**DATASET RECORDS**:
= Beginning of Section =

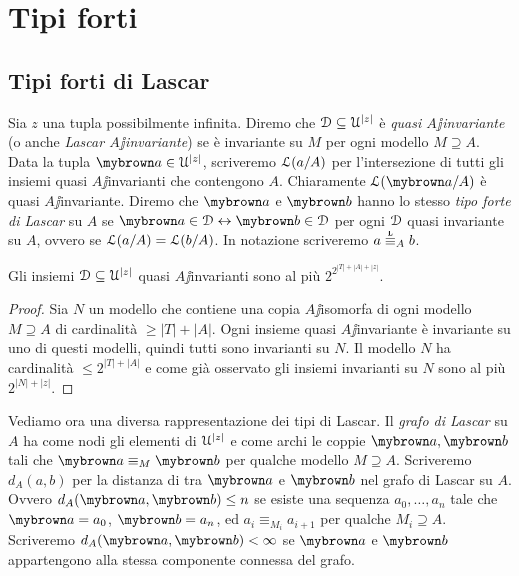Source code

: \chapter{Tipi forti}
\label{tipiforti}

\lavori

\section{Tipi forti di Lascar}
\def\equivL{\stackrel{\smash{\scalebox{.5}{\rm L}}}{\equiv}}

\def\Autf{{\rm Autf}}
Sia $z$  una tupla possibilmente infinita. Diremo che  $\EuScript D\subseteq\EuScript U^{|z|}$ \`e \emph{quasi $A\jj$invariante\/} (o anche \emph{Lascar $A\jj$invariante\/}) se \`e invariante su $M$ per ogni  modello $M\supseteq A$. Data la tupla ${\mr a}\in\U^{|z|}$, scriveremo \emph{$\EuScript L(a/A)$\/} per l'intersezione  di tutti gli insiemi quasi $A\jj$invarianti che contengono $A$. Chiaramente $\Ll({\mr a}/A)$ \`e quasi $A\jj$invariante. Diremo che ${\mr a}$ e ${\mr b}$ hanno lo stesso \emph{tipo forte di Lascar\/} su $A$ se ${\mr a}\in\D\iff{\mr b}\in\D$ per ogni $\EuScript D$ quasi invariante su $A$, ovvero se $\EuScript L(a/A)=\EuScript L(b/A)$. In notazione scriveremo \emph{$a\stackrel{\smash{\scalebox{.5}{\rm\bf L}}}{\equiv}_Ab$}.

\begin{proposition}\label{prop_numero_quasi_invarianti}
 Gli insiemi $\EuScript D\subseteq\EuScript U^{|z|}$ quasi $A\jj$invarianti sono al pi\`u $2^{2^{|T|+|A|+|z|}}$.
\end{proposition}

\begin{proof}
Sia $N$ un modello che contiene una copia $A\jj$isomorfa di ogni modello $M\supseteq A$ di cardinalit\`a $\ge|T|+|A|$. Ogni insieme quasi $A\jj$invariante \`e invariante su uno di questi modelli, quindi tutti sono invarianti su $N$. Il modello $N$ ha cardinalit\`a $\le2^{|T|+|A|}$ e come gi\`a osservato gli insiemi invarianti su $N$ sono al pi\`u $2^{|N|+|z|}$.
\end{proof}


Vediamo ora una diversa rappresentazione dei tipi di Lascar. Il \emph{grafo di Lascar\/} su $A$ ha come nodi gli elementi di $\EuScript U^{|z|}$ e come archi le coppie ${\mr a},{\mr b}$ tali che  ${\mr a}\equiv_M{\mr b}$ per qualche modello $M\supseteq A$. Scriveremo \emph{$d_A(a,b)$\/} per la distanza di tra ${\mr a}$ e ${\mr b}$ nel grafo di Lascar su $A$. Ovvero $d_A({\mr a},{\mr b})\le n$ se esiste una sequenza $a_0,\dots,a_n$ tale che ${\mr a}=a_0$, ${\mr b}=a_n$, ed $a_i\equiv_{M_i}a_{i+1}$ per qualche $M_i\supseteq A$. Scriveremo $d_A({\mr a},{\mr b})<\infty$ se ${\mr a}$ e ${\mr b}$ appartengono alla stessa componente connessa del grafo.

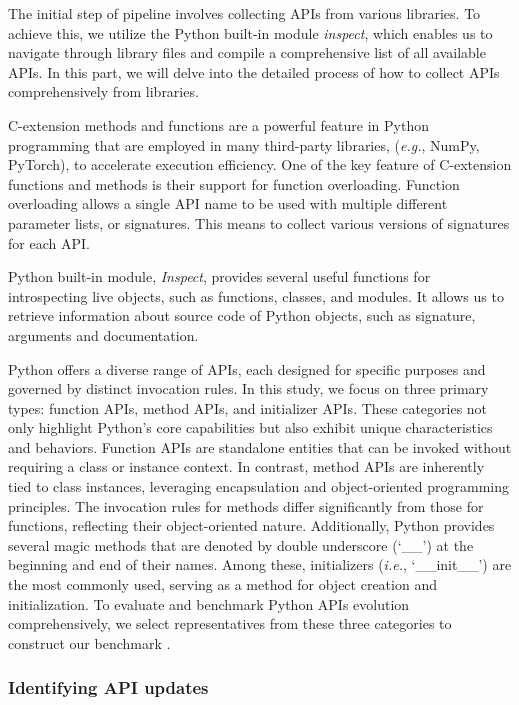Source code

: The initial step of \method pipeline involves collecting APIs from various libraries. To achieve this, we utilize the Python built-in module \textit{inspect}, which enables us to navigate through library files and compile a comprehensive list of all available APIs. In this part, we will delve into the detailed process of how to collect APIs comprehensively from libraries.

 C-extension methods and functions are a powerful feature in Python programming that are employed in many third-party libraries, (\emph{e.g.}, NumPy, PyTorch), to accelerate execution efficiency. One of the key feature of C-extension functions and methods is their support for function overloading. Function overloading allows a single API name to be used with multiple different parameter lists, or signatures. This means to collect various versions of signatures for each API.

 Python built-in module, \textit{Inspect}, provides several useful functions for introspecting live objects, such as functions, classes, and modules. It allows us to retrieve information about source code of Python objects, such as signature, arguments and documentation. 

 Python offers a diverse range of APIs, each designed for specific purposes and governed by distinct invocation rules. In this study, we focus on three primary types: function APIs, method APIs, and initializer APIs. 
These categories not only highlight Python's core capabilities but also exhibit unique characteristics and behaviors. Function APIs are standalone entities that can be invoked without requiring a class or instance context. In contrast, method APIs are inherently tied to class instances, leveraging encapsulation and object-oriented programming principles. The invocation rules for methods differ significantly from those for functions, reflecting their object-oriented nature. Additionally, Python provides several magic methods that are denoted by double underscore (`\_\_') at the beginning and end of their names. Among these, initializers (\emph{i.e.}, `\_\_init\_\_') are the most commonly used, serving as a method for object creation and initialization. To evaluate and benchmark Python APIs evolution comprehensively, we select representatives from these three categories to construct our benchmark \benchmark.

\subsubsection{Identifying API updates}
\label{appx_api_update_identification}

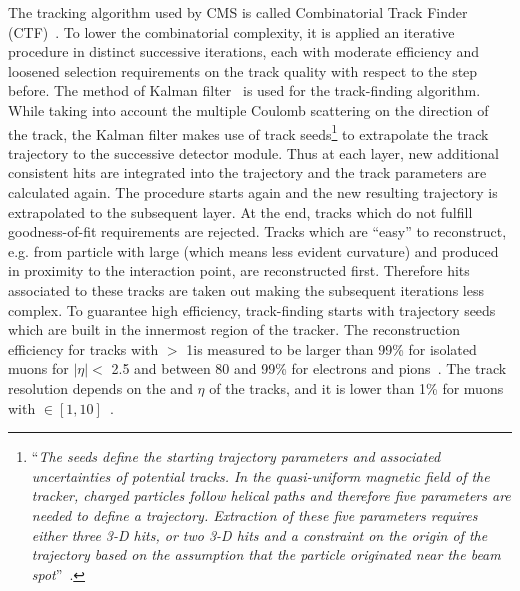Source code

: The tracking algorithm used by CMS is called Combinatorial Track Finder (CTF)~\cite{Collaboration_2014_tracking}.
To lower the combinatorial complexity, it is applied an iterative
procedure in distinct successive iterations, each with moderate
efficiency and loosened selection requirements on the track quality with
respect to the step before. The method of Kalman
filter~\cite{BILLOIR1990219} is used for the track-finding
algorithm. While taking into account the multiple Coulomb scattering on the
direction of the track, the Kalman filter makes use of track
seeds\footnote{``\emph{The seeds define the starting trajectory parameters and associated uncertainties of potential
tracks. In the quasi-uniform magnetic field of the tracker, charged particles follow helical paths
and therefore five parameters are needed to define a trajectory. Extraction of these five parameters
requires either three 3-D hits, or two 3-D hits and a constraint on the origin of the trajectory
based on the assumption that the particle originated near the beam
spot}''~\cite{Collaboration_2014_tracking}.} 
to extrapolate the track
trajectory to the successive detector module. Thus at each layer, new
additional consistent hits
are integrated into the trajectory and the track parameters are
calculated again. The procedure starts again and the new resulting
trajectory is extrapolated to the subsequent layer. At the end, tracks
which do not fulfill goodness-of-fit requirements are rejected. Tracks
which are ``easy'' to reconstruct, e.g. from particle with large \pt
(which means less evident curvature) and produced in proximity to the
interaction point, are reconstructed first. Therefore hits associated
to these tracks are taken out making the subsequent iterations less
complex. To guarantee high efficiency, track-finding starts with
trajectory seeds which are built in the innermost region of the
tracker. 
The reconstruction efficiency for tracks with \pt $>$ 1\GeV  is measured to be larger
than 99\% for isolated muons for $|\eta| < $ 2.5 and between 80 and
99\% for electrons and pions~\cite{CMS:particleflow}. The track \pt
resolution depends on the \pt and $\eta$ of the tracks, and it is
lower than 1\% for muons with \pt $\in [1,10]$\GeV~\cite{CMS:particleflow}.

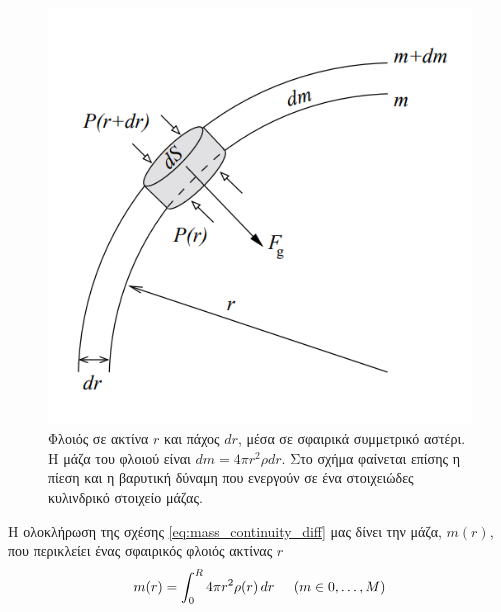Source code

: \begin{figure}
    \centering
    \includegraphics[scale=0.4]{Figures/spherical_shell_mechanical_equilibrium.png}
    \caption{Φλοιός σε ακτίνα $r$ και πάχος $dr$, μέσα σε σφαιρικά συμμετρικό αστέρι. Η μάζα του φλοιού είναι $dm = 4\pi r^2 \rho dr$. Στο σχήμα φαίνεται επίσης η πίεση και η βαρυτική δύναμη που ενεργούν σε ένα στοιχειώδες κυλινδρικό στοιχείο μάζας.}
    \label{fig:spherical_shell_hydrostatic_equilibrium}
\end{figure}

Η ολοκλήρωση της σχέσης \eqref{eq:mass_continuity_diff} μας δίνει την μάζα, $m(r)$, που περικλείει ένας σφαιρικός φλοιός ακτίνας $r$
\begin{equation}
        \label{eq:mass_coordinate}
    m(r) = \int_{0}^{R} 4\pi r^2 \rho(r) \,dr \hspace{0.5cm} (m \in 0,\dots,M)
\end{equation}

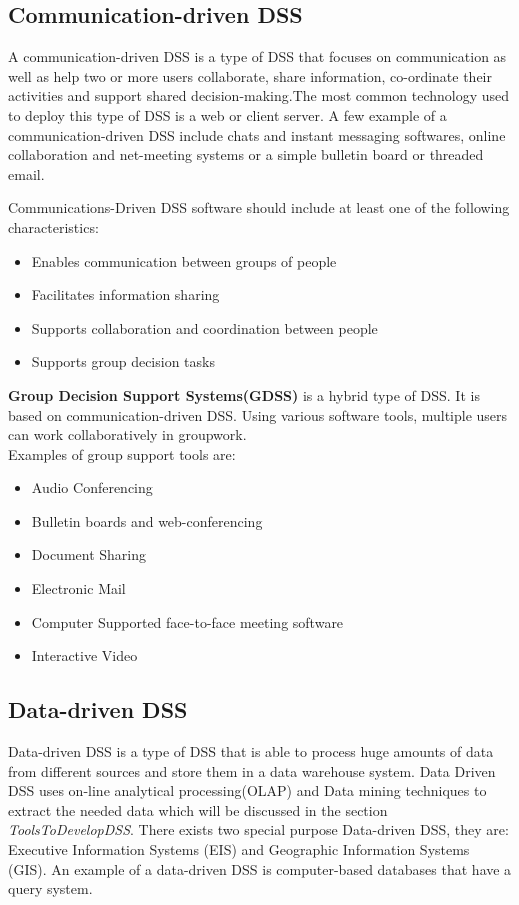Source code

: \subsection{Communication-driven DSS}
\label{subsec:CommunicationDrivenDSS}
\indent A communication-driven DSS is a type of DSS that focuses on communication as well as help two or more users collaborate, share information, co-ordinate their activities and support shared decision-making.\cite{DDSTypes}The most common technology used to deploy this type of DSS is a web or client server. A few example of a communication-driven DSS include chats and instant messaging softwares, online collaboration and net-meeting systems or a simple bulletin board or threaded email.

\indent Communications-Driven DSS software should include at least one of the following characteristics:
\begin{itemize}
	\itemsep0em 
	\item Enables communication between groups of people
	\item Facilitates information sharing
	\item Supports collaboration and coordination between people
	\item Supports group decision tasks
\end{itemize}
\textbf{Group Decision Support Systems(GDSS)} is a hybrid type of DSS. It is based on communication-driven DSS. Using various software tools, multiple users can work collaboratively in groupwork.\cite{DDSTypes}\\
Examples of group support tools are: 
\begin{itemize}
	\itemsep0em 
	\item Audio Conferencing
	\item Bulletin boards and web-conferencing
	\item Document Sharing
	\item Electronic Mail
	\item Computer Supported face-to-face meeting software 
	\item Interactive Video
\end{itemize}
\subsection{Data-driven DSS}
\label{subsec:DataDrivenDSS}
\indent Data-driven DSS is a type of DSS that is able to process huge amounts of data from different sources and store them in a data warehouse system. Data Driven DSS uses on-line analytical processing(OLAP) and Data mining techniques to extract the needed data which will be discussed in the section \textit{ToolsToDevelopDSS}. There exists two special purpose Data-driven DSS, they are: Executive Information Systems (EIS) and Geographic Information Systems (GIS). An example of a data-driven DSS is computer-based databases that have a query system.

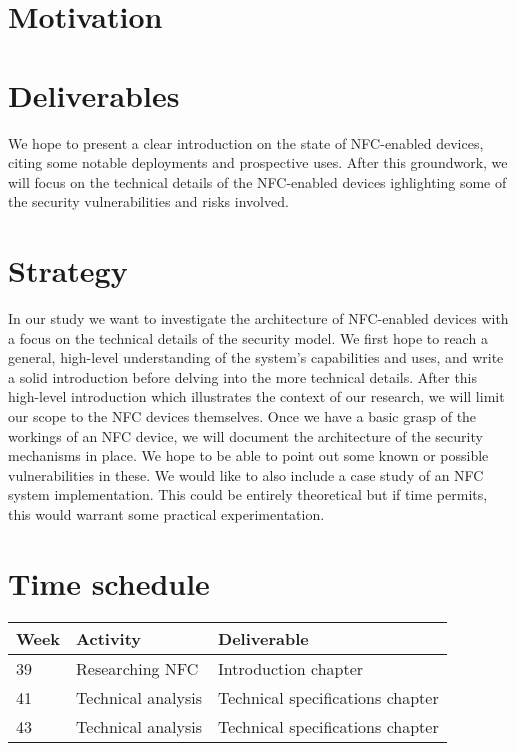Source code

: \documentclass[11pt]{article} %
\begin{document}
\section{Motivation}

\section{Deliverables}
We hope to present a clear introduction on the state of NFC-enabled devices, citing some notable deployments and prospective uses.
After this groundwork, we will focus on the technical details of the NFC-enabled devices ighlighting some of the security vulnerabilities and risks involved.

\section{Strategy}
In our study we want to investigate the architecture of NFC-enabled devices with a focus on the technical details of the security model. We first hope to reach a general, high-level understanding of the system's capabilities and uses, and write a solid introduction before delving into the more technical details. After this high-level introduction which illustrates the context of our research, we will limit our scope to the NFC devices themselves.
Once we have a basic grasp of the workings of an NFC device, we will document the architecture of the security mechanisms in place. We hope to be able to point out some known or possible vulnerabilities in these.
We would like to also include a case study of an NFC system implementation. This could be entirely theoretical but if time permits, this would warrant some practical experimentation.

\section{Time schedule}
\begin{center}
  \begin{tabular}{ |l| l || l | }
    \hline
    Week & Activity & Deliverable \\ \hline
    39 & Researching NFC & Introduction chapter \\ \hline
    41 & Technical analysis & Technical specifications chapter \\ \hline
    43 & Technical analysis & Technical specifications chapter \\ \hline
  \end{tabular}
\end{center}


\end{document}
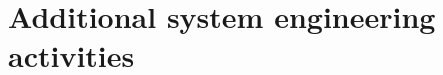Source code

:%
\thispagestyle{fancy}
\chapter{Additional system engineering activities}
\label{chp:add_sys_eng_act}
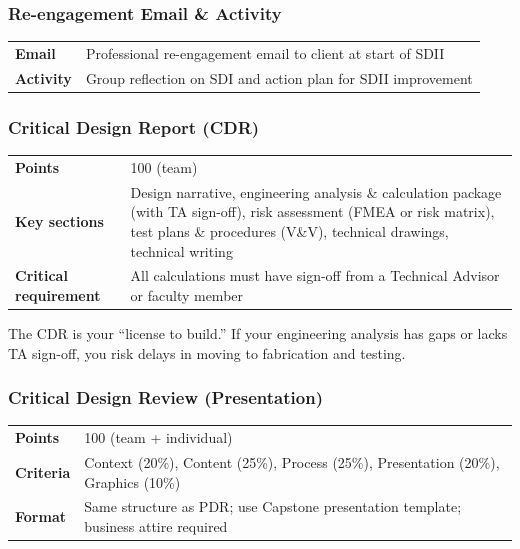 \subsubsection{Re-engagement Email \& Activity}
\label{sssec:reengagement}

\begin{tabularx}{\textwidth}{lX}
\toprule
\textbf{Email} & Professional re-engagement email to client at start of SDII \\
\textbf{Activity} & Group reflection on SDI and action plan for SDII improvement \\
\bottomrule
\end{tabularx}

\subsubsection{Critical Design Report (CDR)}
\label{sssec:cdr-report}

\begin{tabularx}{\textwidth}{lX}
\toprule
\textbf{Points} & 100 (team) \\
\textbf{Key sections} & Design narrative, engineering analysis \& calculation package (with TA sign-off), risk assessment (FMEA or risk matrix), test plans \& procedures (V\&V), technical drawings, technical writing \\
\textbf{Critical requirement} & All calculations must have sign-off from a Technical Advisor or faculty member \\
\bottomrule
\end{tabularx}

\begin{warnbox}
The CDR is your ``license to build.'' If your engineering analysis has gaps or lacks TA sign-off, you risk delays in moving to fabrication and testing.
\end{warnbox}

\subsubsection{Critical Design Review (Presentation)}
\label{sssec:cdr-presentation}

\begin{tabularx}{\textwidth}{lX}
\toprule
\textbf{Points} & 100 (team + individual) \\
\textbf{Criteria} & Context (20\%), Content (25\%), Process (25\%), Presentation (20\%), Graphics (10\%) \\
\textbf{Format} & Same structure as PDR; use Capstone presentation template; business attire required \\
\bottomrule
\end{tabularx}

= End of Section =

**WORK INSTRUCTIONS**: Only one stretch of the data above is needed. Restate it word for word, from the line containing "calculated again. The" through the line containing "with large \pt", both ends included.

**THE ANSWER**:
calculated again. The procedure starts again and the new resulting
trajectory is extrapolated to the subsequent layer. At the end, tracks
which do not fulfill goodness-of-fit requirements are rejected. Tracks
which are ``easy'' to reconstruct, e.g. from particle with large \pt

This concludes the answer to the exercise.